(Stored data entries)
::::

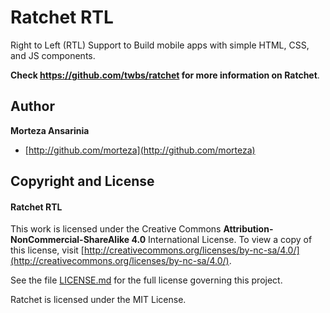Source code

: # Ratchet RTL


Right to Left (RTL) Support to Build mobile apps with simple HTML, CSS, and JS components.

**Check https://github.com/twbs/ratchet for more information on Ratchet**.


## Author

**Morteza Ansarinia**

+ [http://github.com/morteza](http://github.com/morteza)


## Copyright and License


#### Ratchet RTL
This work is licensed under the Creative Commons **Attribution-NonCommercial-ShareAlike 4.0** International License. To view a copy of this license, visit [http://creativecommons.org/licenses/by-nc-sa/4.0/](http://creativecommons.org/licenses/by-nc-sa/4.0/).

See the file [LICENSE.md](LICENSE.md) for the full license governing this project.

Ratchet is licensed under the MIT License.

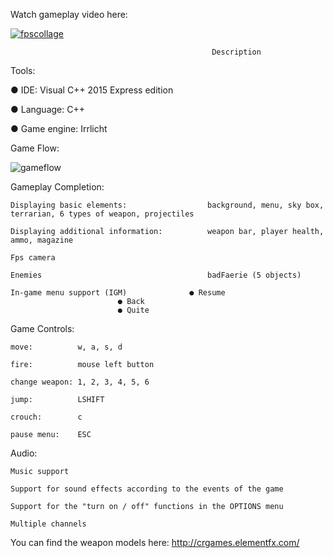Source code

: Watch gameplay video here:

[![fpscollage](https://user-images.githubusercontent.com/38033580/43261897-f3b7174a-90e6-11e8-8bad-16d5e83dab89.jpg)
](http://www.youtube.com/embed/ckx49EWAs2U)

                                                 Description
						 
Tools:

● IDE: Visual C++ 2015 Express edition

● Language: C++

● Game engine: Irrlicht

Game Flow:
						 
![gameflow](https://user-images.githubusercontent.com/38033580/43312920-59e278f6-9197-11e8-8d85-01a5bc679cbe.PNG)

Gameplay Completion:
	
	Displaying basic elements:                  background, menu, sky box, terrarian, 6 types of weapon, projectiles
	
	Displaying additional information:     	    weapon bar, player health, ammo, magazine
	
	Fps camera
	
	Enemies	                                    badFaerie (5 objects)
	
	In-game menu support (IGM)        	    ● Resume
						    ● Back
						    ● Quite

Game Controls:

	move:	       w, a, s, d
	
	fire:	       mouse left button
	
	change weapon: 1, 2, 3, 4, 5, 6
	
	jump:          LSHIFT
	
	crouch:        c
	
	pause menu:    ESC
	
Audio:

	Music support
	
	Support for sound effects according to the events of the game
	
	Support for the "turn on / off" functions in the OPTIONS menu
	
	Multiple channels
	
You can find the weapon models here:
http://crgames.elementfx.com/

::::

▶ _Work task_
Repeat each entry exactly. Pictures do not belong in the copy.

▶ _Task result_
Source code

: # Ratchet RTL


Right to Left (RTL) Support to Build mobile apps with simple HTML, CSS, and JS components.

**Check https://github.com/twbs/ratchet for more information on Ratchet**.


## Author

**Morteza Ansarinia**

+ [http://github.com/morteza](http://github.com/morteza)


## Copyright and License


#### Ratchet RTL
This work is licensed under the Creative Commons **Attribution-NonCommercial-ShareAlike 4.0** International License. To view a copy of this license, visit [http://creativecommons.org/licenses/by-nc-sa/4.0/](http://creativecommons.org/licenses/by-nc-sa/4.0/).

See the file [LICENSE.md](LICENSE.md) for the full license governing this project.

Ratchet is licensed under the MIT License.

Source code

: Watch gameplay video here:

[![fpscollage](https://user-images.githubusercontent.com/38033580/43261897-f3b7174a-90e6-11e8-8bad-16d5e83dab89.jpg)
](http://www.youtube.com/embed/ckx49EWAs2U)

                                                 Description
						 
Tools:

● IDE: Visual C++ 2015 Express edition

● Language: C++

● Game engine: Irrlicht

Game Flow:
						 
![gameflow](https://user-images.githubusercontent.com/38033580/43312920-59e278f6-9197-11e8-8d85-01a5bc679cbe.PNG)

Gameplay Completion:
	
	Displaying basic elements:                  background, menu, sky box, terrarian, 6 types of weapon, projectiles
	
	Displaying additional information:     	    weapon bar, player health, ammo, magazine
	
	Fps camera
	
	Enemies	                                    badFaerie (5 objects)
	
	In-game menu support (IGM)        	    ● Resume
						    ● Back
						    ● Quite

Game Controls:

	move:	       w, a, s, d
	
	fire:	       mouse left button
	
	change weapon: 1, 2, 3, 4, 5, 6
	
	jump:          LSHIFT
	
	crouch:        c
	
	pause menu:    ESC
	
Audio:

	Music support
	
	Support for sound effects according to the events of the game
	
	Support for the "turn on / off" functions in the OPTIONS menu
	
	Multiple channels
	
You can find the weapon models here:
http://crgames.elementfx.com/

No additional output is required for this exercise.